Start of PROVIDED DATA

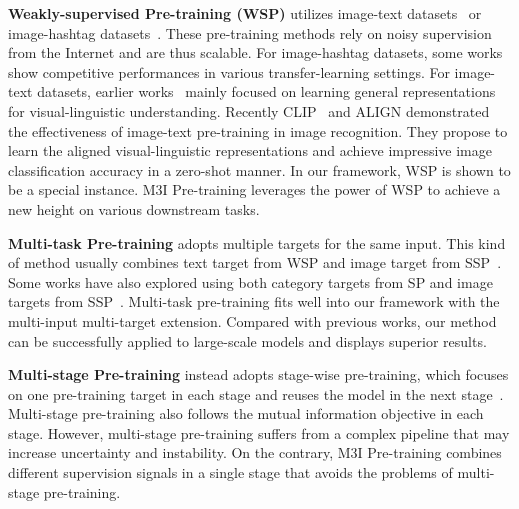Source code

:\documentclass[10pt,twocolumn,letterpaper]{article}
\def\name{M3I Pre-training}
\begin{document}
\vspace{0.5em}\noindent\textbf{Weakly-supervised Pre-training (WSP)} utilizes image-text datasets~\cite{sharma2018conceptual,changpinyo2021conceptual,thomee2016yfcc100m,schuhmann2021laion} or image-hashtag datasets~\cite{mahajan2018exploring,veit2018separating,singh2022revisiting}. These pre-training methods rely on noisy supervision from the Internet and are thus scalable.
For image-hashtag datasets, some works~\cite{mahajan2018exploring,singh2022revisiting} show competitive performances in various transfer-learning settings.
For image-text datasets, earlier works~\cite{Su2020VL-BERT:,lu2019vilbert,chen2020uniter,sun2019videobert,sun2019learning,tan2019lxmert,li2020unicoder,alberti2019fusion,li2019visualbert} mainly focused on learning general representations for visual-linguistic understanding. Recently CLIP~\cite{radford2021learning} and ALIGN\cite{jia2021scaling} demonstrated the effectiveness of image-text pre-training in image recognition. They propose to learn the aligned visual-linguistic representations and achieve impressive image classification accuracy in a zero-shot manner. In our framework, WSP is shown to be a special instance. \name{} leverages the power of WSP to achieve a new height on various downstream tasks.

\vspace{0.5em}\noindent\textbf{Multi-task Pre-training} adopts multiple targets for the same input. This kind of method usually combines text target from WSP and image target from SSP~\cite{yu2022coca,singh2022flava,dong2022maskclip,mu2022slip}. Some works have also explored using both category targets from SP and image targets from SSP~\cite{khosla2020supervised,liang2022supmae}. 
Multi-task pre-training fits well into our framework with the multi-input multi-target extension. Compared with previous works, our method can be successfully applied to large-scale models and displays superior results.

\vspace{0.5em}\noindent\textbf{Multi-stage Pre-training} instead adopts stage-wise pre-training, which focuses on one pre-training target in each stage and reuses the model in the next stage~\cite{peng2022beit,wang2022image,wei2022contrastive}. Multi-stage pre-training also follows the mutual information objective in each stage. However, multi-stage pre-training suffers from a complex pipeline that may increase uncertainty and instability. On the contrary, \name{} combines different supervision signals in a single stage that avoids the problems of multi-stage pre-training.
\end{document}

End of PROVIDED DATA

Each record should be written out exactly, and each image should be omitted.

TASK RESULT:
Source code

:\documentclass[10pt,twocolumn,letterpaper]{article}
\def\name{M3I Pre-training}
\begin{document}
\vspace{0.5em}\noindent\textbf{Weakly-supervised Pre-training (WSP)} utilizes image-text datasets~\cite{sharma2018conceptual,changpinyo2021conceptual,thomee2016yfcc100m,schuhmann2021laion} or image-hashtag datasets~\cite{mahajan2018exploring,veit2018separating,singh2022revisiting}. These pre-training methods rely on noisy supervision from the Internet and are thus scalable.
For image-hashtag datasets, some works~\cite{mahajan2018exploring,singh2022revisiting} show competitive performances in various transfer-learning settings.
For image-text datasets, earlier works~\cite{Su2020VL-BERT:,lu2019vilbert,chen2020uniter,sun2019videobert,sun2019learning,tan2019lxmert,li2020unicoder,alberti2019fusion,li2019visualbert} mainly focused on learning general representations for visual-linguistic understanding. Recently CLIP~\cite{radford2021learning} and ALIGN\cite{jia2021scaling} demonstrated the effectiveness of image-text pre-training in image recognition. They propose to learn the aligned visual-linguistic representations and achieve impressive image classification accuracy in a zero-shot manner. In our framework, WSP is shown to be a special instance. \name{} leverages the power of WSP to achieve a new height on various downstream tasks.

\vspace{0.5em}\noindent\textbf{Multi-task Pre-training} adopts multiple targets for the same input. This kind of method usually combines text target from WSP and image target from SSP~\cite{yu2022coca,singh2022flava,dong2022maskclip,mu2022slip}. Some works have also explored using both category targets from SP and image targets from SSP~\cite{khosla2020supervised,liang2022supmae}. 
Multi-task pre-training fits well into our framework with the multi-input multi-target extension. Compared with previous works, our method can be successfully applied to large-scale models and displays superior results.

\vspace{0.5em}\noindent\textbf{Multi-stage Pre-training} instead adopts stage-wise pre-training, which focuses on one pre-training target in each stage and reuses the model in the next stage~\cite{peng2022beit,wang2022image,wei2022contrastive}. Multi-stage pre-training also follows the mutual information objective in each stage. However, multi-stage pre-training suffers from a complex pipeline that may increase uncertainty and instability. On the contrary, \name{} combines different supervision signals in a single stage that avoids the problems of multi-stage pre-training.
\end{document}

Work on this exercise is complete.